# Burton Ambush - torn outer layer



## Deacon (Mar 2, 2013)

Do you ride goofy? That could easily be from resting your board on your boot on the chair ride.

Edit: Oops, that's your right boot, i guess that'd make you a regular rider... right?


----------



## zhengf2 (Mar 11, 2014)

I ride regular but skate goofy (i know it's weird) - those holes are on the outside of my left foot though, I'm trying to imagine it but I don't think my board could angle down that much could it?


----------



## scboard (Jun 12, 2015)

I have the same boots and have worn them 7+ days and no problems yet.... Most comfortable boots I have ever worn


----------



## Deacon (Mar 2, 2013)

zhengf2 said:


> I ride regular but skate goofy (i know it's weird) - those holes are on the outside of my left foot though, I'm trying to imagine it but I don't think my board could angle down that much could it?


No, probably not.

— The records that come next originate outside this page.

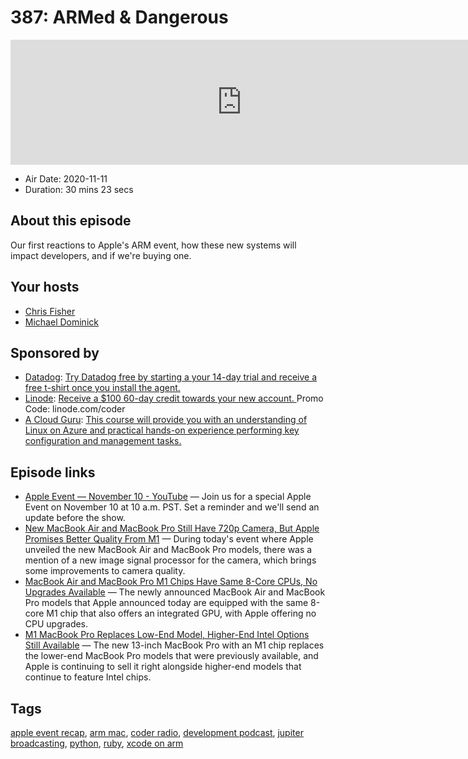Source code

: # 387: ARMed & Dangerous

<iframe src="https://player.fireside.fm/v2/MLf2ZzhC+PnqHZxfG?theme=dark" width="740" height="200" frameborder="0" scrolling="no"></iframe>

* Air Date: 2020-11-11
* Duration: 30 mins 23 secs

## About this episode

Our first reactions to Apple's ARM event, how these new systems will impact developers, and if we're buying one.

## Your hosts
* [Chris Fisher](https://coder.show/hosts/chrislas)
* [Michael Dominick](https://coder.show/hosts/michael)

## Sponsored by

  * [Datadog](http://datadog.com/coderradio): [Try Datadog free by starting a your 14-day trial and receive a free t-shirt once you install the agent.](http://datadog.com/coderradio)
  * [Linode](https://linode.com/coder): [Receive a $100 60-day credit towards your new account. ](https://linode.com/coder) Promo Code: linode.com/coder
  * [A Cloud Guru](https://acloud.guru/learn/running-linux-servers-on-azure/?utm_source=jupiter&utm_medium=cpc): [This course will provide you with an understanding of Linux on Azure and practical hands-on experience performing key configuration and management tasks.](https://acloud.guru/learn/running-linux-servers-on-azure/?utm_source=jupiter&utm_medium=cpc)



## Episode links

  * [Apple Event — November 10 - YouTube](https://www.youtube.com/watch?v=5AwdkGKmZ0I "Apple Event — November 10 - YouTube") — Join us for a special Apple Event on November 10 at 10 a.m. PST. Set a reminder and we'll send an update before the show.
  * [New MacBook Air and MacBook Pro Still Have 720p Camera, But Apple Promises Better Quality From M1](https://www.macrumors.com/2020/11/10/macbook-pro-m1-720p-camera/ "New MacBook Air and MacBook Pro Still Have 720p Camera, But Apple Promises Better Quality From M1") — During today's event where Apple unveiled the new MacBook Air and MacBook Pro models, there was a mention of a new image signal processor for the camera, which brings some improvements to camera quality.
  * [MacBook Air and MacBook Pro M1 Chips Have Same 8-Core CPUs, No Upgrades Available](https://www.macrumors.com/2020/11/10/macbook-air-pro-same-m1-chip/ "MacBook Air and MacBook Pro M1 Chips Have Same 8-Core CPUs, No Upgrades Available") — The newly announced MacBook Air and MacBook Pro models that Apple announced today are equipped with the same 8-core M1 chip that also offers an integrated GPU, with Apple offering no CPU upgrades.
  * [M1 MacBook Pro Replaces Low-End Model, Higher-End Intel Options Still Available](https://www.macrumors.com/2020/11/10/macbook-pro-m1-intel-models-still-available/ "M1 MacBook Pro Replaces Low-End Model, Higher-End Intel Options Still Available") — The new 13-inch MacBook Pro with an M1 chip replaces the lower-end ‌MacBook Pro‌ models that were previously available, and Apple is continuing to sell it right alongside higher-end models that continue to feature Intel chips.



## Tags

[apple event recap](https://coder.show/tags/apple%20event%20recap), [arm mac](https://coder.show/tags/arm%20mac), [coder radio](https://coder.show/tags/coder%20radio), [development podcast](https://coder.show/tags/development%20podcast), [jupiter broadcasting](https://coder.show/tags/jupiter%20broadcasting), [python](https://coder.show/tags/python), [ruby](https://coder.show/tags/ruby), [xcode on arm](https://coder.show/tags/xcode%20on%20arm)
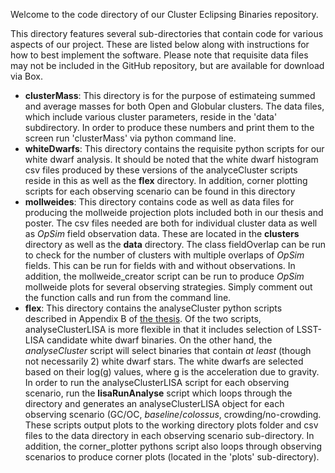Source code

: Welcome to the code directory of our Cluster Eclipsing Binaries repository.

This directory features several sub-directories that contain code for various aspects of our project. These are listed below along with instructions for how to best implement the software. Please note that requisite data files may not be included in the GitHub repository, but are available for download via Box.

* **clusterMass**: This directory is for the purpose of estimateing summed and average masses for both Open and Globular clusters. The data files, which include various cluster parameters, reside in the 'data' subdirectory. In order to produce these numbers and print them to the screen run 'clusterMass' via python command line. 
* **whiteDwarfs**: This directory contains the requisite python scripts for our white dwarf analysis. It should be noted that the white dwarf histogram csv files produced by these versions of the analyceCluster scripts reside in this as well as the **flex** directory. In addition, corner plotting scripts for each observing scenario can be found in this directory
* **mollweides**: This directory contains code as well as data files for producing the mollweide projection plots included both in our thesis and poster. The csv files needed are both for individual cluster data as well as *OpSim* field observation data. These are located in the **clusters** directory as well as the **data** directory. The class fieldOverlap can be run to check for the number of clusters with multiple overlaps of *OpSim* fields. This can be run for fields with and without observations. In addition, the mollweide_creator script can be run to produce *OpSim* mollweide plots for several observing strategies. Simply comment out the function calls and run from the command line.
* **flex**: This directory contains the analyseCluster python scripts described in Appendix B of [the thesis](https://northwestern.box.com/s/grc92s1vm7qd80jffmnl5guppltlyemt). Of the two scripts, analyseClusterLISA is more flexible in that it includes selection of LSST-LISA candidate white dwarf binaries. On the other hand, the *analyseCluster* script will select binaries that contain *at least* (though not necessarily 2) white dwarf stars. The white dwarfs are selected based on their log(g) values, where g is the acceleration due to gravity. In order to run the analyseClusterLISA script for each observing scenario, run the **lisaRunAnalyse** script which loops through the directory and generates an analyseClusterLISA object for each observing scenario (GC/OC, *baseline*/*colossus*, crowding/no-crowding. These scripts output plots to the working directory plots folder and csv files to the data directory in each observing scenario sub-directory. In addition, the corner_plotter pythons script also loops through observing scenarios to produce corner plots (located in the 'plots' sub-directory). 



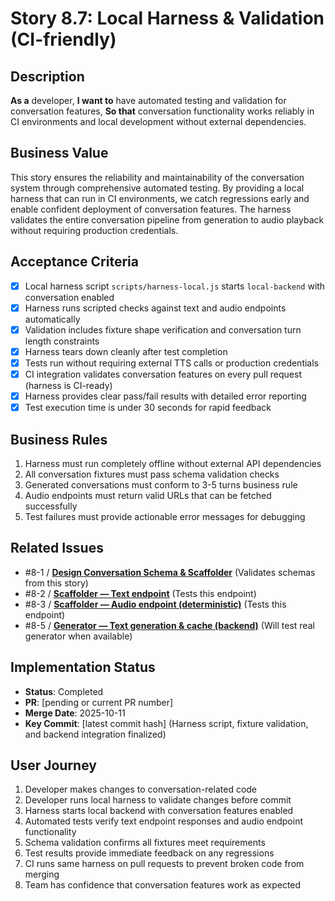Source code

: # Story 8.7: Local Harness & Validation (CI-friendly)

## Description

**As a** developer,
**I want to** have automated testing and validation for conversation features,
**So that** conversation functionality works reliably in CI environments and local development without external dependencies.

## Business Value

This story ensures the reliability and maintainability of the conversation system through comprehensive automated testing. By providing a local harness that can run in CI environments, we catch regressions early and enable confident deployment of conversation features. The harness validates the entire conversation pipeline from generation to audio playback without requiring production credentials.

## Acceptance Criteria

- [x] Local harness script `scripts/harness-local.js` starts `local-backend` with conversation enabled
- [x] Harness runs scripted checks against text and audio endpoints automatically
- [x] Validation includes fixture shape verification and conversation turn length constraints
- [x] Harness tears down cleanly after test completion
- [x] Tests run without requiring external TTS calls or production credentials
- [x] CI integration validates conversation features on every pull request (harness is CI-ready)
- [x] Harness provides clear pass/fail results with detailed error reporting
- [x] Test execution time is under 30 seconds for rapid feedback

## Business Rules

1. Harness must run completely offline without external API dependencies
2. All conversation fixtures must pass schema validation checks
3. Generated conversations must conform to 3-5 turns business rule
4. Audio endpoints must return valid URLs that can be fetched successfully
5. Test failures must provide actionable error messages for debugging

## Related Issues

- #8-1 / [**Design Conversation Schema & Scaffolder**](./story-8-1-design-schema-and-scaffolder.md) (Validates schemas from this story)
- #8-2 / [**Scaffolder — Text endpoint**](./story-8-2-scaffolder-text-endpoint.md) (Tests this endpoint)
- #8-3 / [**Scaffolder — Audio endpoint (deterministic)**](./story-8-3-scaffolder-audio-endpoint.md) (Tests this endpoint)
- #8-5 / [**Generator — Text generation & cache (backend)**](./story-8-5-generator-text-cache.md) (Will test real generator when available)

## Implementation Status

- **Status**: Completed
- **PR**: [pending or current PR number]
- **Merge Date**: 2025-10-11
- **Key Commit**: [latest commit hash] (Harness script, fixture validation, and backend integration finalized)

## User Journey

1. Developer makes changes to conversation-related code
2. Developer runs local harness to validate changes before commit
3. Harness starts local backend with conversation features enabled
4. Automated tests verify text endpoint responses and audio endpoint functionality
5. Schema validation confirms all fixtures meet requirements
6. Test results provide immediate feedback on any regressions
7. CI runs same harness on pull requests to prevent broken code from merging
8. Team has confidence that conversation features work as expected
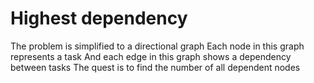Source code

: # Highest dependency

The problem is simplified to a directional graph
Each node in this graph represents a task
And each edge in this graph shows a dependency between tasks
The quest is to find the number of all dependent nodes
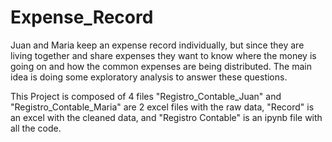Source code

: # Expense_Record
Juan and Maria keep an expense record individually, but since they are living together and share expenses they want to know where the money is going on and how the common expenses are being distributed. The main idea is doing some exploratory analysis to answer these questions.

This Project is composed of 4 files "Registro_Contable_Juan" and "Registro_Contable_Maria" are 2 excel files with the raw data, "Record" is an excel with the cleaned data, and "Registro Contable" is an ipynb file with all the code.
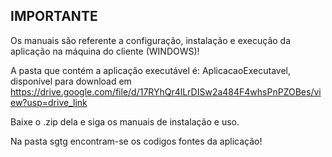 ## IMPORTANTE

Os manuais são referente a configuração, instalação e execução da aplicação na máquina do cliente (WINDOWS)!

A pasta que contém a aplicação executável é: AplicacaoExecutavel, disponível para download em https://drive.google.com/file/d/17RYhQr4lLrDISw2a484F4whsPnPZOBes/view?usp=drive_link

Baixe o .zip dela e siga os manuais de instalação e uso.

Na pasta sgtg encontram-se os codigos fontes da aplicação!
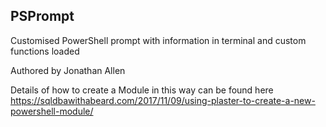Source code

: ## PSPrompt

Customised PowerShell prompt with information in terminal and custom functions loaded

Authored by Jonathan Allen


Details of how to create a Module in this way can be found here
https://sqldbawithabeard.com/2017/11/09/using-plaster-to-create-a-new-powershell-module/

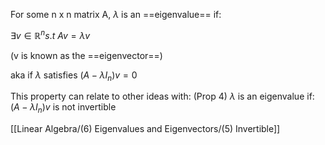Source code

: For some n x n matrix A, $\lambda$ is an ==eigenvalue== if:

$\exists v \in \mathbb{R}^n s.t \ Av = \lambda v$

(v is known as the ==eigenvector==)

aka if $\lambda$ satisfies $(A - \lambda I_n)v = 0$

This property can relate to other ideas with:
(Prop 4) $\lambda$ is an eigenvalue if: $(A - \lambda I_n)v$ is not invertible

[[Linear Algebra/(6) Eigenvalues and Eigenvectors/(5) Invertible]]
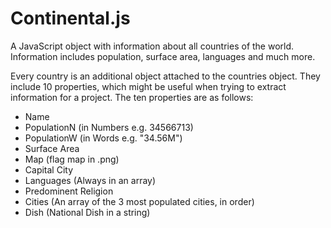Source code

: # Continental.js
A JavaScript object with information about all countries of the world. Information includes population, surface area, languages and much more.

Every country is an additional object attached to the countries object. They include 10 properties, which might be useful when trying to extract information for a project.
The ten properties are as follows:
- Name
- PopulationN (in Numbers e.g. 34566713)
- PopulationW (in Words e.g. "34.56M")
- Surface Area
- Map (flag map in .png)
- Capital City
- Languages (Always in an array)
- Predominent Religion
- Cities (An array of the 3 most populated cities, in order)
- Dish (National Dish in a string)

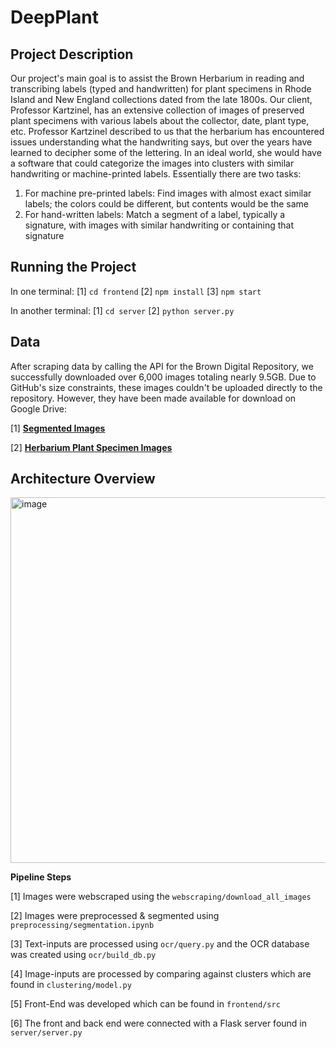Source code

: # DeepPlant

## Project Description
Our project's main goal is to assist the Brown Herbarium in reading and transcribing labels (typed and handwritten) for plant specimens in Rhode Island and New England collections dated from the late 1800s. Our client, Professor Kartzinel, has an extensive collection of images of preserved plant specimens with various labels about the collector, date, plant type, etc. Professor Kartzinel described to us that the herbarium has encountered issues understanding what the handwriting says, but over the years have learned to decipher some of the lettering. In an ideal world, she would have a software that could categorize the images into clusters with similar handwriting or machine-printed labels. Essentially there are two tasks: 

1. For machine pre-printed labels: Find images with almost exact similar labels; the colors could be different, but contents would be the same
2. For hand-written labels: Match a segment of a label, typically a signature, with images with similar handwriting or containing that signature

## Running the Project
In one terminal:
[1] `cd frontend`
[2] `npm install`
[3] `npm start`

In another terminal:
[1] `cd server`
[2] `python server.py`

## Data
After scraping data by calling the API for the Brown Digital Repository, we successfully downloaded over 6,000 images totaling nearly 9.5GB. Due to GitHub's size constraints, these images couldn't be uploaded directly to the repository. However, they have been made available for download on Google Drive: 

[1] [**Segmented Images**](https://drive.google.com/drive/folders/1hV1xIqXvEzKdtaawIy-H4K-9SbmWZwoy?usp=drive_link)

[2] [**Herbarium Plant Specimen Images**](https://drive.google.com/drive/folders/1AemR3uG3RSOLiDwFROlHL0qzPpQfJSvL?usp=drive_link)

## Architecture Overview
<img width="585" alt="image" src="https://github.com/user-attachments/assets/a1f2ceb2-dd66-4e83-986b-5ae57d37c49c" />

**Pipeline Steps**

[1] Images were webscraped using the `webscraping/download_all_images`

[2] Images were preprocessed & segmented using `preprocessing/segmentation.ipynb`

[3] Text-inputs are processed using `ocr/query.py` and the OCR database was created using `ocr/build_db.py`

[4] Image-inputs are processed by comparing against clusters which are found in `clustering/model.py`

[5] Front-End was developed which can be found in `frontend/src`

[6] The front and back end were connected with a Flask server found in `server/server.py`


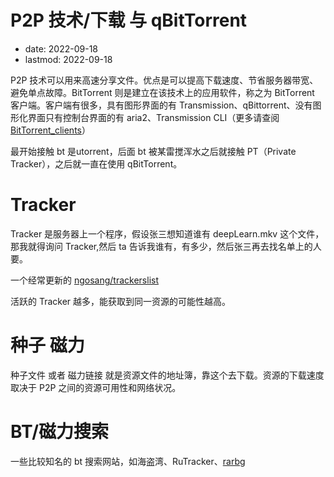 # P2P 技术/下载 与 qBitTorrent
- date: 2022-09-18
- lastmod: 2022-09-18

P2P 技术可以用来高速分享文件。优点是可以提高下载速度、节省服务器带宽、避免单点故障。BitTorrent 则是建立在该技术上的应用软件，称之为 BitTorrent 客户端。客户端有很多，具有图形界面的有 Transmission、qBittorrent、没有图形化界面只有控制台界面的有 aria2、Transmission CLI（更多请查阅[BitTorrent_clients](https://wiki.archlinux.org/title/List_of_applications/Internet#BitTorrent_clients)）

最开始接触 bt 是utorrent，后面 bt 被某雷搅浑水之后就接触 PT（Private Tracker），之后就一直在使用 qBitTorrent。

# Tracker

Tracker 是服务器上一个程序，假设张三想知道谁有 deepLearn.mkv 这个文件，那我就得询问 Tracker,然后 ta 告诉我谁有，有多少，然后张三再去找名单上的人要。

一个经常更新的 [ngosang/trackerslist ](https://github.com/ngosang/trackerslist)

活跃的 Tracker 越多，能获取到同一资源的可能性越高。

# 种子 磁力

种子文件 或者 磁力链接 就是资源文件的地址簿，靠这个去下载。资源的下载速度取决于 P2P 之间的资源可用性和网络状况。

# BT/磁力搜索

一些比较知名的 bt 搜索网站，如海盗湾、RuTracker、[rarbg](http://rarbggo.org)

The binding latches threw me, didn't realize they're Flows... Maybe one of the guys that rides Flows here will chime in.


----------



## tokyo_dom (Jan 7, 2013)

I have 2012 Ambushes with maybe 60-70 days on them, and i also have Flow bindings. They do have a hole at the ankle where it rubs against a frayed Flow highback wire, but thats fairly obvious why its there.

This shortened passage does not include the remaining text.